▶ _WHAT IS REQUIRED_: Only the text of the records belongs in the answer, copied exactly, with every picture omitted.

▶ _Plain-text document sources_:
[Start of Attachment]

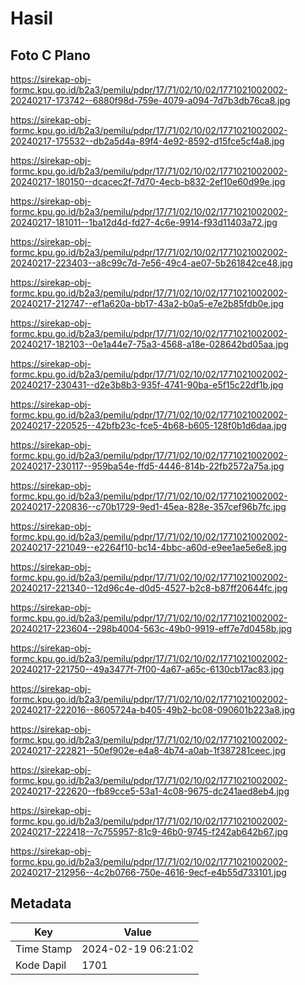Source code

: # Hasil

## Foto C Plano

https://sirekap-obj-formc.kpu.go.id/b2a3/pemilu/pdpr/17/71/02/10/02/1771021002002-20240217-173742--6880f98d-759e-4079-a094-7d7b3db76ca8.jpg

https://sirekap-obj-formc.kpu.go.id/b2a3/pemilu/pdpr/17/71/02/10/02/1771021002002-20240217-175532--db2a5d4a-89f4-4e92-8592-d15fce5cf4a8.jpg

https://sirekap-obj-formc.kpu.go.id/b2a3/pemilu/pdpr/17/71/02/10/02/1771021002002-20240217-180150--dcacec2f-7d70-4ecb-b832-2ef10e60d99e.jpg

https://sirekap-obj-formc.kpu.go.id/b2a3/pemilu/pdpr/17/71/02/10/02/1771021002002-20240217-181011--1ba12d4d-fd27-4c6e-9914-f93d11403a72.jpg

https://sirekap-obj-formc.kpu.go.id/b2a3/pemilu/pdpr/17/71/02/10/02/1771021002002-20240217-223403--a8c99c7d-7e56-49c4-ae07-5b261842ce48.jpg

https://sirekap-obj-formc.kpu.go.id/b2a3/pemilu/pdpr/17/71/02/10/02/1771021002002-20240217-212747--ef1a620a-bb17-43a2-b0a5-e7e2b85fdb0e.jpg

https://sirekap-obj-formc.kpu.go.id/b2a3/pemilu/pdpr/17/71/02/10/02/1771021002002-20240217-182103--0e1a44e7-75a3-4568-a18e-028642bd05aa.jpg

https://sirekap-obj-formc.kpu.go.id/b2a3/pemilu/pdpr/17/71/02/10/02/1771021002002-20240217-230431--d2e3b8b3-935f-4741-90ba-e5f15c22df1b.jpg

https://sirekap-obj-formc.kpu.go.id/b2a3/pemilu/pdpr/17/71/02/10/02/1771021002002-20240217-220525--42bfb23c-fce5-4b68-b605-128f0b1d6daa.jpg

https://sirekap-obj-formc.kpu.go.id/b2a3/pemilu/pdpr/17/71/02/10/02/1771021002002-20240217-230117--959ba54e-ffd5-4446-814b-22fb2572a75a.jpg

https://sirekap-obj-formc.kpu.go.id/b2a3/pemilu/pdpr/17/71/02/10/02/1771021002002-20240217-220836--c70b1729-9ed1-45ea-828e-357cef96b7fc.jpg

https://sirekap-obj-formc.kpu.go.id/b2a3/pemilu/pdpr/17/71/02/10/02/1771021002002-20240217-221049--e2264f10-bc14-4bbc-a60d-e9ee1ae5e6e8.jpg

https://sirekap-obj-formc.kpu.go.id/b2a3/pemilu/pdpr/17/71/02/10/02/1771021002002-20240217-221340--12d96c4e-d0d5-4527-b2c8-b87ff20644fc.jpg

https://sirekap-obj-formc.kpu.go.id/b2a3/pemilu/pdpr/17/71/02/10/02/1771021002002-20240217-223604--298b4004-563c-49b0-9919-eff7e7d0458b.jpg

https://sirekap-obj-formc.kpu.go.id/b2a3/pemilu/pdpr/17/71/02/10/02/1771021002002-20240217-221750--49a3477f-7f00-4a67-a65c-6130cb17ac83.jpg

https://sirekap-obj-formc.kpu.go.id/b2a3/pemilu/pdpr/17/71/02/10/02/1771021002002-20240217-222016--8605724a-b405-49b2-bc08-090601b223a8.jpg

https://sirekap-obj-formc.kpu.go.id/b2a3/pemilu/pdpr/17/71/02/10/02/1771021002002-20240217-222821--50ef902e-e4a8-4b74-a0ab-1f387281ceec.jpg

https://sirekap-obj-formc.kpu.go.id/b2a3/pemilu/pdpr/17/71/02/10/02/1771021002002-20240217-222620--fb89cce5-53a1-4c08-9675-dc241aed8eb4.jpg

https://sirekap-obj-formc.kpu.go.id/b2a3/pemilu/pdpr/17/71/02/10/02/1771021002002-20240217-222418--7c755957-81c9-46b0-9745-f242ab642b67.jpg

https://sirekap-obj-formc.kpu.go.id/b2a3/pemilu/pdpr/17/71/02/10/02/1771021002002-20240217-212956--4c2b0766-750e-4616-9ecf-e4b55d733101.jpg


## Metadata

| Key        | Value               |
| ---------- | ------------------- |
| Time Stamp | 2024-02-19 06:21:02 |
| Kode Dapil | 1701                |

[End of Attachment]

▶ _ANSWER TO THE PROBLEM_:
Source code

: # Hasil

## Foto C Plano

https://sirekap-obj-formc.kpu.go.id/b2a3/pemilu/pdpr/17/71/02/10/02/1771021002002-20240217-173742--6880f98d-759e-4079-a094-7d7b3db76ca8.jpg

https://sirekap-obj-formc.kpu.go.id/b2a3/pemilu/pdpr/17/71/02/10/02/1771021002002-20240217-175532--db2a5d4a-89f4-4e92-8592-d15fce5cf4a8.jpg

https://sirekap-obj-formc.kpu.go.id/b2a3/pemilu/pdpr/17/71/02/10/02/1771021002002-20240217-180150--dcacec2f-7d70-4ecb-b832-2ef10e60d99e.jpg

https://sirekap-obj-formc.kpu.go.id/b2a3/pemilu/pdpr/17/71/02/10/02/1771021002002-20240217-181011--1ba12d4d-fd27-4c6e-9914-f93d11403a72.jpg

https://sirekap-obj-formc.kpu.go.id/b2a3/pemilu/pdpr/17/71/02/10/02/1771021002002-20240217-223403--a8c99c7d-7e56-49c4-ae07-5b261842ce48.jpg

https://sirekap-obj-formc.kpu.go.id/b2a3/pemilu/pdpr/17/71/02/10/02/1771021002002-20240217-212747--ef1a620a-bb17-43a2-b0a5-e7e2b85fdb0e.jpg

https://sirekap-obj-formc.kpu.go.id/b2a3/pemilu/pdpr/17/71/02/10/02/1771021002002-20240217-182103--0e1a44e7-75a3-4568-a18e-028642bd05aa.jpg

https://sirekap-obj-formc.kpu.go.id/b2a3/pemilu/pdpr/17/71/02/10/02/1771021002002-20240217-230431--d2e3b8b3-935f-4741-90ba-e5f15c22df1b.jpg

https://sirekap-obj-formc.kpu.go.id/b2a3/pemilu/pdpr/17/71/02/10/02/1771021002002-20240217-220525--42bfb23c-fce5-4b68-b605-128f0b1d6daa.jpg

https://sirekap-obj-formc.kpu.go.id/b2a3/pemilu/pdpr/17/71/02/10/02/1771021002002-20240217-230117--959ba54e-ffd5-4446-814b-22fb2572a75a.jpg

https://sirekap-obj-formc.kpu.go.id/b2a3/pemilu/pdpr/17/71/02/10/02/1771021002002-20240217-220836--c70b1729-9ed1-45ea-828e-357cef96b7fc.jpg

https://sirekap-obj-formc.kpu.go.id/b2a3/pemilu/pdpr/17/71/02/10/02/1771021002002-20240217-221049--e2264f10-bc14-4bbc-a60d-e9ee1ae5e6e8.jpg

https://sirekap-obj-formc.kpu.go.id/b2a3/pemilu/pdpr/17/71/02/10/02/1771021002002-20240217-221340--12d96c4e-d0d5-4527-b2c8-b87ff20644fc.jpg

https://sirekap-obj-formc.kpu.go.id/b2a3/pemilu/pdpr/17/71/02/10/02/1771021002002-20240217-223604--298b4004-563c-49b0-9919-eff7e7d0458b.jpg

https://sirekap-obj-formc.kpu.go.id/b2a3/pemilu/pdpr/17/71/02/10/02/1771021002002-20240217-221750--49a3477f-7f00-4a67-a65c-6130cb17ac83.jpg

https://sirekap-obj-formc.kpu.go.id/b2a3/pemilu/pdpr/17/71/02/10/02/1771021002002-20240217-222016--8605724a-b405-49b2-bc08-090601b223a8.jpg

https://sirekap-obj-formc.kpu.go.id/b2a3/pemilu/pdpr/17/71/02/10/02/1771021002002-20240217-222821--50ef902e-e4a8-4b74-a0ab-1f387281ceec.jpg

https://sirekap-obj-formc.kpu.go.id/b2a3/pemilu/pdpr/17/71/02/10/02/1771021002002-20240217-222620--fb89cce5-53a1-4c08-9675-dc241aed8eb4.jpg

https://sirekap-obj-formc.kpu.go.id/b2a3/pemilu/pdpr/17/71/02/10/02/1771021002002-20240217-222418--7c755957-81c9-46b0-9745-f242ab642b67.jpg

https://sirekap-obj-formc.kpu.go.id/b2a3/pemilu/pdpr/17/71/02/10/02/1771021002002-20240217-212956--4c2b0766-750e-4616-9ecf-e4b55d733101.jpg


## Metadata

| Key        | Value               |
| ---------- | ------------------- |
| Time Stamp | 2024-02-19 06:21:02 |
| Kode Dapil | 1701                |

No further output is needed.